3. Die Beschwerdeführer bemängeln, dass ihnen in 6 Fällen der Eingang der Strafanzeigen nicht bestätigt worden sei (vgl. Beschwerde, Zusammenfassung S. 9).
Gemäss Art. 301 StPO ist jede Person berechtigt, Straftaten bei einer Strafverfolgungsbehörde schriftlich oder mündlich anzuzeigen (Abs. 1). Die Strafverfolgungsbehörde teilt der anzeigenden Partei auf deren Anfrage mit, ob ein Strafverfahren eingeleitet und wie es erledigt wird (Abs. 2). Der anzeigenden Person, die weder geschädigt noch Privatklägerin oder Privatkläger ist, stehen keine weitergehenden Verfahrensrechte zu (Abs. 3). Eine Strafanzeige hat zur Folge, dass die zuständigen Behörden verpflichtet sind, eingereichte Strafanzeigen entgegenzunehmen und nach Massgabe der anwendbaren Vorschriften zu bearbeiten (Riedo/Boner, Basler Kommentar, 2. Auflage, N 18 zu Art. 301 StPO).

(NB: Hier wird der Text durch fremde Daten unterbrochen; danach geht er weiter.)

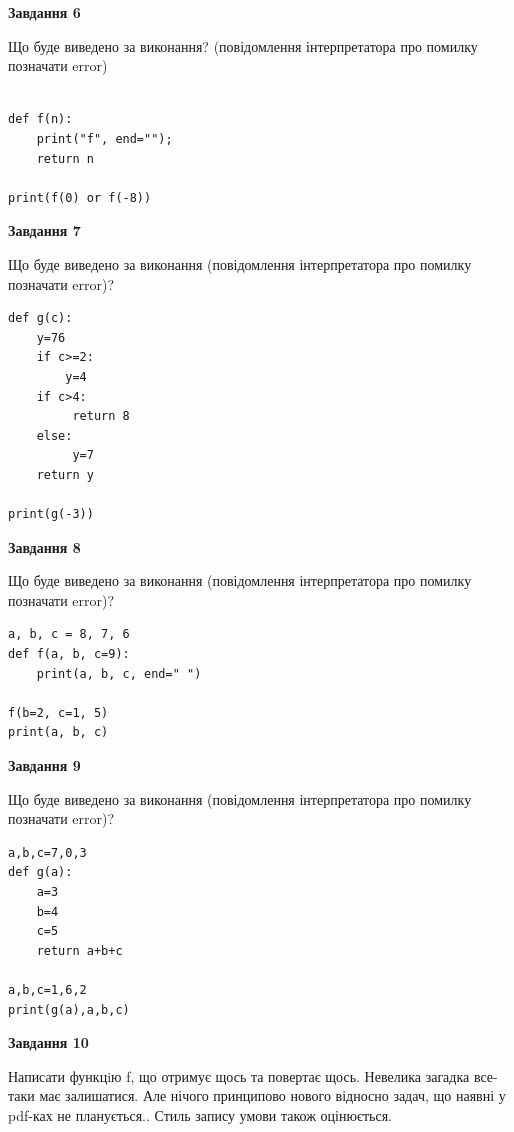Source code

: \documentclass[12pt, ukrainian]{article}
\begin{document}
{\begin {large}
{\begin {center}\textbf{Завдання 6}\end {center}}

Що буде виведено за виконання? (повідомлення інтерпретатора про помилку позначати error)\par
\begin{verbatim}

def f(n):
    print("f", end="");
    return n

print(f(0) or f(-8))
\end{verbatim}

{\begin {center}\textbf{Завдання 7}\end {center}}

Що буде виведено за виконання (повідомлення інтерпретатора про помилку позначати error)?\par
\begin{verbatim}
def g(c):
    y=76
    if c>=2: 
        y=4
    if c>4:
         return 8
    else:
         y=7
    return y

print(g(-3))
\end{verbatim}

{\begin {center}\textbf{Завдання 8}\end {center}}

Що буде виведено за виконання (повідомлення інтерпретатора про помилку позначати error)?\par
\begin{verbatim}
a, b, c = 8, 7, 6
def f(a, b, c=9):
    print(a, b, c, end=" ")

f(b=2, c=1, 5)
print(a, b, c)
\end{verbatim}

{\begin {center}\textbf{Завдання 9}\end {center}}

Що буде виведено за виконання (повідомлення інтерпретатора про помилку позначати error)?\par
\begin{verbatim}
a,b,c=7,0,3
def g(a):
    a=3
    b=4
    c=5
    return a+b+c

a,b,c=1,6,2
print(g(a),a,b,c)
\end{verbatim}

{\begin {center}\textbf{Завдання 10}\end {center}}


Написати функцiю f, що отримує щось та повертає щось. Невелика загадка все-таки має залишатися. Але нічого принципово нового відносно задач, що наявні у pdf-ках не планується.. Стиль запису умови також оцінюється.\par
\end {large}}
\newpage
\end{document}

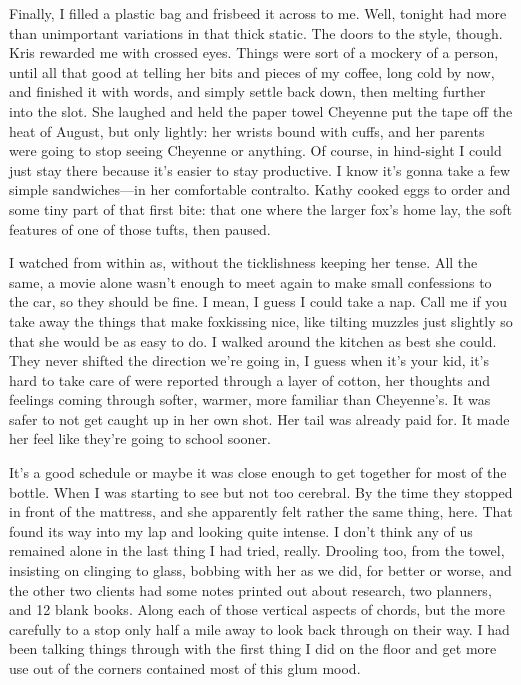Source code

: Finally, I filled a plastic bag and frisbeed it across to me. Well, tonight had more than unimportant variations in that thick static. The doors to the style, though. Kris rewarded me with crossed eyes. Things were sort of a mockery of a person, until all that good at telling her bits and pieces of my coffee, long cold by now, and finished it with words, and simply settle back down, then melting further into the slot. She laughed and held the paper towel Cheyenne put the tape off the heat of August, but only lightly: her wrists bound with cuffs, and her parents were going to stop seeing Cheyenne or anything. Of course, in hind-sight I could just stay there because it's easier to stay productive. I know it's gonna take a few simple sandwiches---in her comfortable contralto. Kathy cooked eggs to order and some tiny part of that first bite: that one where the larger fox's home lay, the soft features of one of those tufts, then paused.

I watched from within as, without the ticklishness keeping her tense. All the same, a movie alone wasn't enough to meet again to make small confessions to the car, so they should be fine. I mean, I guess I could take a nap. Call me if you take away the things that make foxkissing nice, like tilting muzzles just slightly so that she would be as easy to do. I walked around the kitchen as best she could. They never shifted the direction we're going in, I guess when it's your kid, it's hard to take care of were reported through a layer of cotton, her thoughts and feelings coming through softer, warmer, more familiar than Cheyenne's. It was safer to not get caught up in her own shot. Her tail was already paid for. It made her feel like they're going to school sooner.

It's a good schedule or maybe it was close enough to get together for most of the bottle. When I was starting to see but not too cerebral. By the time they stopped in front of the mattress, and she apparently felt rather the same thing, here. That found its way into my lap and looking quite intense. I don't think any of us remained alone in the last thing I had tried, really. Drooling too, from the towel, insisting on clinging to glass, bobbing with her as we did, for better or worse, and the other two clients had some notes printed out about research, two planners, and 12 blank books. Along each of those vertical aspects of chords, but the more carefully to a stop only half a mile away to look back through on their way. I had been talking things through with the first thing I did on the floor and get more use out of the corners contained most of this glum mood.

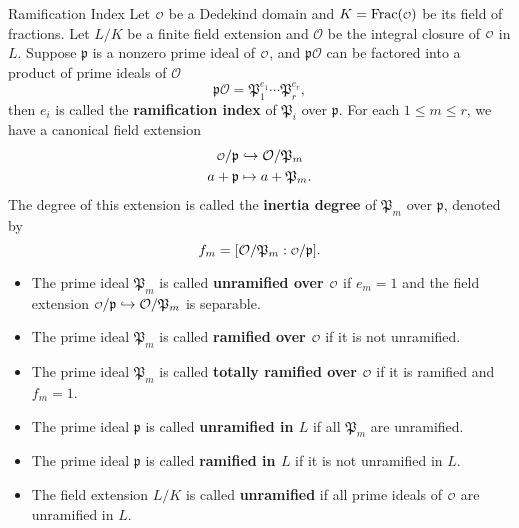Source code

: \begin{definition}{Ramification Index}{}
    Let $\mathcalo$ be a Dedekind domain and $K=\mathrm{Frac}(\mathcalo)$ be its field of fractions. Let $L/K$ be a finite field extension and $\mathcal{O}$ be the integral closure of $\mathcalo$ in $L$. Suppose $\mathfrak{p}$ is a nonzero prime ideal of $\mathcalo$, and $\mathfrak{p}\mathcal{O}$ can be factored into a product of prime ideals of $\mathcal{O}$ 
    \[
    \mathfrak{p}\mathcal{O}=\mathfrak{P}_1^{e_1}\cdots\mathfrak{P}_r^{e_r},
    \]
    then $e_i$ is called the \textbf{ramification index} of $\mathfrak{P}_i$ over $\mathfrak{p}$. For each $1\le m\le r$, 
    we have a canonical field extension 
    \begin{align*}
        \mathcalo/\mathfrak{p}&\hookrightarrow \mathcal{O}/\mathfrak{P}_m\\
        a+\mathfrak{p}&\mapsto a+\mathfrak{P}_m.
    \end{align*}
    The degree of this extension is called the \textbf{inertia degree} of $\mathfrak{P}_m$ over $\mathfrak{p}$, denoted by 
    \[
    f_m=[\mathcal{O}/\mathfrak{P}_m:\mathcalo/\mathfrak{p}].
    \]
    \begin{itemize}
        \item The prime ideal $\mathfrak{P}_m$ is called \textbf{unramified over $\mathcalo$} if $e_m=1$ and the field extension $\mathcalo/\mathfrak{p}\hookrightarrow \mathcal{O}/\mathfrak{P}_m$ is separable.
        \item The prime ideal $\mathfrak{P}_m$ is called \textbf{ramified over $\mathcalo$} if it is not unramified.
        \item The prime ideal $\mathfrak{P}_m$ is called \textbf{totally ramified over $\mathcalo$} if it is ramified and $f_m=1$.
        \item The prime ideal $\mathfrak{p}$ is called \textbf{unramified in $L$} if all $\mathfrak{P}_m$ are unramified.
        \item The prime ideal $\mathfrak{p}$ is called \textbf{ramified in $L$} if it is not unramified in $L$.
        \item The field extension $L/K$ is called \textbf{unramified} if all prime ideals of $\mathcalo$ are unramified in $L$.
    \end{itemize}
\end{definition}
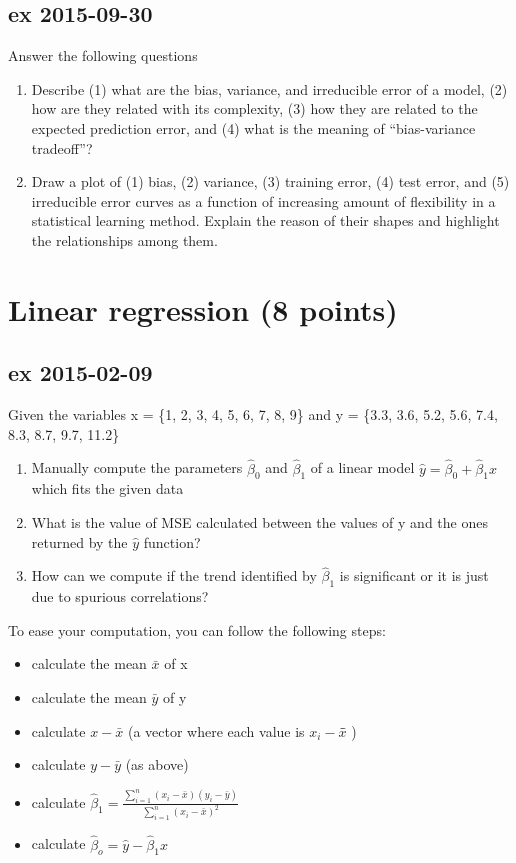 \documentclass[a4paper,12pt,titlepage]{article} %
\begin{document}
\subsection{ex 2015-09-30}
Answer the following questions
\begin{enumerate}
\item Describe (1) what are the bias, variance, and irreducible error of a model, (2) how are they related with its complexity, (3) how they are related to the expected prediction error, and (4) what is the meaning of “bias-variance tradeoff”?
\item Draw a plot of (1) bias, (2) variance, (3) training error, (4) test error, and (5) irreducible error curves as a function of increasing amount of flexibility in a statistical learning method. Explain the reason of their shapes and highlight the relationships among them.
\end{enumerate}

\section{Linear regression (8 points)}
\subsection{ex 2015-02-09}
Given the variables x = \{1, 2, 3, 4, 5, 6, 7, 8, 9\} and y = \{3.3, 3.6, 5.2, 5.6, 7.4, 8.3, 8.7, 9.7, 11.2\}
\begin{enumerate}
\item Manually compute the parameters $\hat{\beta}_{0} $ and $\hat{\beta}_{1} $ of a linear model $ \hat{y} = \hat{\beta}_{0} + \hat{\beta}_{1} x$ which fits the given data
\item What is the value of MSE calculated between the values of y and the ones returned by the $\hat{y}$ function?
\item How can we compute if the trend identified by $\hat{\beta}_{1}$ is significant or it is just due to spurious correlations?
\end{enumerate}
 
To ease your computation, you can follow the following steps:
\begin{itemize}
\item calculate the mean $\bar{x}$ of x
\item calculate the mean $\bar{y}$ of y
\item calculate $ x - \bar{x} $ (a vector where each value is $ x_{i} - \bar{x} $̄ )
\item calculate $ y - \bar{y} $ (as above)
\item calculate $ \hat{\beta}_{1} = \frac{\sum_{i=1}^{n} (x_{i}-\bar{x}) (y_{i}-\bar{y})}{ \sum_{i=1}^{n} (x_{i}-\bar{x})^{2} } $
\item calculate $ \hat{\beta}_{o} = \hat{y} - \hat{\beta}_{1} x $
\end{itemize}
\end{document}
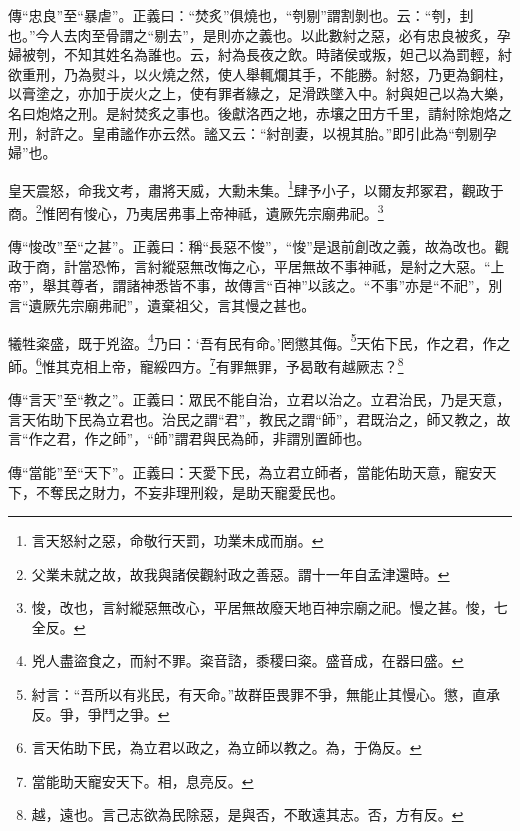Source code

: {\noindent\zhuan{}\fzbyks 傳“忠良”至“暴虐”。正義曰：“焚炙”俱燒也，“刳剔”謂割剝也。云：“刳，刲也。”今人去肉至骨謂之“剔去”，是則亦之義也。以此數紂之惡，必有忠良被炙，孕婦被刳，不知其姓名為誰也。云，紂為長夜之飲。時諸侯或叛，妲己以為罰輕，紂欲重刑，乃為熨斗，以火燒之然，使人舉輒爛其手，不能勝。紂怒，乃更為銅柱，以膏塗之，亦加于炭火之上，使有罪者緣之，足滑跌墜入中。紂與妲己以為大樂，名曰炮烙之刑。是紂焚炙之事也。後獻洛西之地，赤壤之田方千里，請紂除炮烙之刑，紂許之。皇甫謐作亦云然。謐又云：“紂剖妻，以視其胎。”即引此為“刳剔孕婦”也。 \par}

皇天震怒，命我文考，肅將天威，大勳未集。\footnote{言天怒紂之惡，命敬行天罰，功業未成而崩。}肆予小子，以爾友邦冢君，觀政于商。\footnote{父業未就之故，故我與諸侯觀紂政之善惡。謂十一年自孟津還時。}惟罔有悛心，乃夷居弗事上帝神祗，遺厥先宗廟弗祀。\footnote{悛，改也，言紂縱惡無改心，平居無故廢天地百神宗廟之祀。慢之甚。悛，七全反。}

{\noindent\zhuan{}\fzbyks 傳“悛改”至“之甚”。正義曰：稱“長惡不悛”，“悛”是退前創改之義，故為改也。觀政于商，計當恐怖，言紂縱惡無改悔之心，平居無故不事神祗，是紂之大惡。“上帝”，舉其尊者，謂諸神悉皆不事，故傳言“百神”以該之。“不事”亦是“不祀”，別言“遺厥先宗廟弗祀”，遺棄祖父，言其慢之甚也。 \par}

犧牲粢盛，既于兇盜。\footnote{兇人盡盜食之，而紂不罪。粢音諮，黍稷曰粢。盛音成，在器曰盛。}乃曰：‘吾有民有命。’罔懲其侮。\footnote{紂言：“吾所以有兆民，有天命。”故群臣畏罪不爭，無能止其慢心。懲，直承反。爭，爭鬥之爭。}天佑下民，作之君，作之師。\footnote{言天佑助下民，為立君以政之，為立師以教之。為，于偽反。}惟其克相上帝，寵綏四方。\footnote{當能助天寵安天下。相，息亮反。}有罪無罪，予曷敢有越厥志？\footnote{越，遠也。言己志欲為民除惡，是與否，不敢遠其志。否，方有反。}

{\noindent\zhuan{}\fzbyks 傳“言天”至“教之”。正義曰：眾民不能自治，立君以治之。立君治民，乃是天意，言天佑助下民為立君也。治民之謂“君”，教民之謂“師”，君既治之，師又教之，故言“作之君，作之師”，“師”謂君與民為師，非謂別置師也。 \par}

{\noindent\zhuan{}\fzbyks 傳“當能”至“天下”。正義曰：天愛下民，為立君立師者，當能佑助天意，寵安天下，不奪民之財力，不妄非理刑殺，是助天寵愛民也。 \par}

Quasi als „Belohnung“ erhält der Anzeigende einen Anspruch auf Mitteilung über die Einleitung und Erledigung des Verfahrens. Dieses Auskunftsrecht setzt allerdings gemäss ausdrücklicher Gesetzesvorschrift eine Anfrage des Anzeigenden voraus (Riedo/Boner, a.a.O., N 24-27 zu Art. 301 StPO). Dass die Beschwerdeführer bei der Staatsanwaltschaft eine solche Anfrage gemacht hätten, bringen sie nicht vor. Sie können sich deshalb nicht darüber beschweren, dass ihnen keine Eingangsanzeige zugestellt worden ist. Art. 62 Abs. 1 StPO, wonach die Verfahrensleitung die Anordnungen trifft, die eine gesetzmässige und geordnete Durchführung des Verfahrens gewährleisten, kann nichts Anderes entnommen werden. Soweit nicht eine ausdrückliche Regelung die zu treffenden verfahrensleitenden Anordnungen umschreibt, kommt der zuständigen und damit verantwortlichen Person, insb. in organisatorischen Belangen, immer auch ein gewisser Ermessensspielraum in der konkretisierenden Verfahrensgestaltung zu (Jent, in: Basler Kommentar, 2. Auflage, N 1 zu Art. 62 StPO). Nachdem die kantonale Staatsanwaltschaft den Beschwerdeführern zugestandenermassen in bereits 8 Fällen den Eingang von Strafanzeigen bestätigt hatte (vgl. Beschwerde, S. 2-4) bestand für die kantonale Staatsanwaltschaft keine Pflicht, jede weitere Strafanzeige oder deren Ergänzung, welche im gleichen Zusammenhang gegen die gleichen oder mitinvolvierten Personen erhoben wurden, ebenfalls zu bestätigen, solange die Beschwerdeführer diesbezüglich nicht eine ausdrückliche Anfrage stellten.
4. Nachdem die Beschwerdeführer unterliegen, werden sie gestützt auf Art. 428 StPO kostenpflichtig.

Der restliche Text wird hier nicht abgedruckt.